Quantum spin liquids are elusive but paradigmatic examples of strongly correlated quantum states that are characterized by long-range quantum entanglement. Recently, the direct signatures of a gapped topological $\mathbb{Z}_2$ spin liquid have been observed in a system of Rydberg atoms arrayed on the ruby lattice. Here, we illustrate the concrete realization of a fundamentally different class of spin liquids in a honeycomb array of Rydberg atoms. Exploring the quantum phase diagram of this system using both density-matrix renormalization group and exact diagonalization simulations, several density-wave-ordered phases are characterized and their origins explained. More interestingly, in the regime where third-nearest-neighbor atoms lie within the Rydberg blockade radius, we find a novel ground state -- with an emergent $\mathrm{U}(1)\times \mathrm{U}(1)$ local symmetry -- formed from superpositions of classical {\it trimer} configurations on the dual triangular lattice.

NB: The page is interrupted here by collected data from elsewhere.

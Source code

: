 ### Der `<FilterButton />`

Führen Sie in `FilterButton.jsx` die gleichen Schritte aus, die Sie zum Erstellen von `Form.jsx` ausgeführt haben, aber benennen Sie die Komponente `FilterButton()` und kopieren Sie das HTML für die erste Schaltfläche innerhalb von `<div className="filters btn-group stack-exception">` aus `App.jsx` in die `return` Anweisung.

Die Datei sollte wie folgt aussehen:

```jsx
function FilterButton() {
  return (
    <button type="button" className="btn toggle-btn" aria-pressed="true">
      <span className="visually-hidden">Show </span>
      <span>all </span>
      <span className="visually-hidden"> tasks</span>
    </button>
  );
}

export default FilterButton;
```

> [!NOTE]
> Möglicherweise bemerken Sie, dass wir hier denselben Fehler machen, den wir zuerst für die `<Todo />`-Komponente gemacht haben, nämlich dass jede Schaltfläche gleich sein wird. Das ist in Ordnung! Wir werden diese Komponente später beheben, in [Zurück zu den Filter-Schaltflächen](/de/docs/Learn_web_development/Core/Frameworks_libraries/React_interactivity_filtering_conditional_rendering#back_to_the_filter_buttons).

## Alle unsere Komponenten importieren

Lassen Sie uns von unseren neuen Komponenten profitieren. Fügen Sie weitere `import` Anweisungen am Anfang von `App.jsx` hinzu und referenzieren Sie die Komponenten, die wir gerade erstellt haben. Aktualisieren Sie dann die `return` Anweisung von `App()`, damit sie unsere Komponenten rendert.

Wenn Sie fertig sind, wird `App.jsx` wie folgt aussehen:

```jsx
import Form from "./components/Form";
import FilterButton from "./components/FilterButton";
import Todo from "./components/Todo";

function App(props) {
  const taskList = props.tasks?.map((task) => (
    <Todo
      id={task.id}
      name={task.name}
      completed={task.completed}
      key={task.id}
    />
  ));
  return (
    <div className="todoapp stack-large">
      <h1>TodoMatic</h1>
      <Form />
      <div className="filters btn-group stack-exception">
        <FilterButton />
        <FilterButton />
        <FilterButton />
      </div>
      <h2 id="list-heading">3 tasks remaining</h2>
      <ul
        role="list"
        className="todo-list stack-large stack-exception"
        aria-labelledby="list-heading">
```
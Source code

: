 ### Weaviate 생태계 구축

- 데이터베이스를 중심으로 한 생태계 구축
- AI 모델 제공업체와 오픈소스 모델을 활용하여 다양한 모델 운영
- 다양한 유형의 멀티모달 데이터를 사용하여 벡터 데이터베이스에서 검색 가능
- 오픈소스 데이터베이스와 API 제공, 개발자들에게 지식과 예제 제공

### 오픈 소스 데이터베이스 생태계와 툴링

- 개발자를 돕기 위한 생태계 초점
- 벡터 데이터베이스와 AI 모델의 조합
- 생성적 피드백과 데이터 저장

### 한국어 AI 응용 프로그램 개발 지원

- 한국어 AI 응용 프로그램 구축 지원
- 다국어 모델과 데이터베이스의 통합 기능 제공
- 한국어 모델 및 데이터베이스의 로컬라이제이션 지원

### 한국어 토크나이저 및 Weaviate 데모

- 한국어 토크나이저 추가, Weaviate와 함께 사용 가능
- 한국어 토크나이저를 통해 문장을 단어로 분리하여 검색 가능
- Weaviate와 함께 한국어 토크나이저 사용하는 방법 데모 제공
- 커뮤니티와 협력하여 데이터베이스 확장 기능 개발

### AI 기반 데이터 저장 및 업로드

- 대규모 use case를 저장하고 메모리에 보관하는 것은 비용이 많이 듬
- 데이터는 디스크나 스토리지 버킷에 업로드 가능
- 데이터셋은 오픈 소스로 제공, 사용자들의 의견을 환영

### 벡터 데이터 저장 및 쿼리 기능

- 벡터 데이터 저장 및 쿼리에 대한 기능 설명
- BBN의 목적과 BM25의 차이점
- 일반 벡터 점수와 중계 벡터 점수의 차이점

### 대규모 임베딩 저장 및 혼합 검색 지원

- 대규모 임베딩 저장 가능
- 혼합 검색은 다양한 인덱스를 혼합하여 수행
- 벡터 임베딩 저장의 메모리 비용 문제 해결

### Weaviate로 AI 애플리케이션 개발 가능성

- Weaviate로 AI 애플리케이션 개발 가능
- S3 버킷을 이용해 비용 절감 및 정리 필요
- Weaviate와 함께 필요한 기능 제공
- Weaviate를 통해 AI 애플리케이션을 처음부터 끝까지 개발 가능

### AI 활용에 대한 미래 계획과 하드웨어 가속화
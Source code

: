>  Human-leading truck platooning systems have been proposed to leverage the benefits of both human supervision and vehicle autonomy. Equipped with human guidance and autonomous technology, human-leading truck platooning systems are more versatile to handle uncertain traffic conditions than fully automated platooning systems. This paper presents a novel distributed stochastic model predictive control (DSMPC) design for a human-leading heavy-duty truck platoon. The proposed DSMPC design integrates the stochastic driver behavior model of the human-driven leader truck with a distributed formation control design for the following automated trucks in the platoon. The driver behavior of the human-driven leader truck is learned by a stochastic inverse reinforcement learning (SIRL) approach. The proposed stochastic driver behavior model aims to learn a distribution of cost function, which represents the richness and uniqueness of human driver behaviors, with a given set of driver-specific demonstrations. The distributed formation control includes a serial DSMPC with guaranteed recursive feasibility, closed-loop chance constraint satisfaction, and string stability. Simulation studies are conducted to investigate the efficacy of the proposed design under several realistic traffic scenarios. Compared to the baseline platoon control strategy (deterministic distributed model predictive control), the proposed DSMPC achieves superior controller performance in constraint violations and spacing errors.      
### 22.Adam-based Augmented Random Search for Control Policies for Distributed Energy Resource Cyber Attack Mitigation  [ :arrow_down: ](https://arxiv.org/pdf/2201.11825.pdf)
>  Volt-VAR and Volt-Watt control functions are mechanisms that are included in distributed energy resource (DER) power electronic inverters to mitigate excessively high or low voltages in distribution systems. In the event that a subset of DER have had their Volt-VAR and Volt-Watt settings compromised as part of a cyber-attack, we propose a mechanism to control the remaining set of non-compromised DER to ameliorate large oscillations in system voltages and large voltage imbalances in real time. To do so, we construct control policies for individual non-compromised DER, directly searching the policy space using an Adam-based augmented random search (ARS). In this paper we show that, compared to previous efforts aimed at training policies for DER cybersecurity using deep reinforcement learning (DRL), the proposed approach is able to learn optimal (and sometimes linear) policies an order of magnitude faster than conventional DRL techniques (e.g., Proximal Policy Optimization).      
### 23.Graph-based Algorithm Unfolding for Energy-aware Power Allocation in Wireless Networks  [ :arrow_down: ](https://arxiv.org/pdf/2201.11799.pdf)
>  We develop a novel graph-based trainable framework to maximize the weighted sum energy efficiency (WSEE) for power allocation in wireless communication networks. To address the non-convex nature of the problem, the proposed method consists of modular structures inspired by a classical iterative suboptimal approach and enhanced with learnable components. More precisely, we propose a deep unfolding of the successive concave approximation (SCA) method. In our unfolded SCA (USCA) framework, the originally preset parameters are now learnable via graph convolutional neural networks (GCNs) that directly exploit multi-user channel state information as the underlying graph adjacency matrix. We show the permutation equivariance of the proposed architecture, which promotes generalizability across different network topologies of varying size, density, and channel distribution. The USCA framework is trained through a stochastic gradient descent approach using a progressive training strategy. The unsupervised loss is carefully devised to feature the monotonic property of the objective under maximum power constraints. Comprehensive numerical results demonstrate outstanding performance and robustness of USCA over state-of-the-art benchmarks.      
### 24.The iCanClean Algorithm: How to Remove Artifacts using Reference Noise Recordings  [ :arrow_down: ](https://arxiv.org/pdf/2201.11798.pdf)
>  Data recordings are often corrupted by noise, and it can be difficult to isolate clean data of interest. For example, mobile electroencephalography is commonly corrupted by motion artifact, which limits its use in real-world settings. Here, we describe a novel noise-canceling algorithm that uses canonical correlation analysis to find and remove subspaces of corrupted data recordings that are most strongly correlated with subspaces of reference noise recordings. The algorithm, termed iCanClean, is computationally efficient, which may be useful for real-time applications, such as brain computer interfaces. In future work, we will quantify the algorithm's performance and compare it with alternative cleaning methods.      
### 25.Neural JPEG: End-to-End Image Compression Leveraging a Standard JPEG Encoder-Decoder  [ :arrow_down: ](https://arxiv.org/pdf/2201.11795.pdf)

The fidelity of this trimer spin liquid state can be enhanced via dynamical preparation, which we explain by a Rydberg-blockade-based projection mechanism associated with the smooth turnoff of the laser drive. Finally, we discuss the robustness of the trimer spin liquid phase under realistic experimental parameters and demonstrate that our proposal can be readily implemented in current Rydberg atom quantum simulators.